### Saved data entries
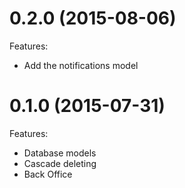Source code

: # 0.2.0 (2015-08-06)

Features:
 - Add the notifications model

# 0.1.0 (2015-07-31)

Features:
 - Database models
 - Cascade deleting
 - Back Office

### Work instructions
Return exactly the line that contains "- Add the notifications model" and every line after it, through the last line of the records.

### Solution for this problem
 - Add the notifications model

# 0.1.0 (2015-07-31)

Features:
 - Database models
 - Cascade deleting
 - Back Office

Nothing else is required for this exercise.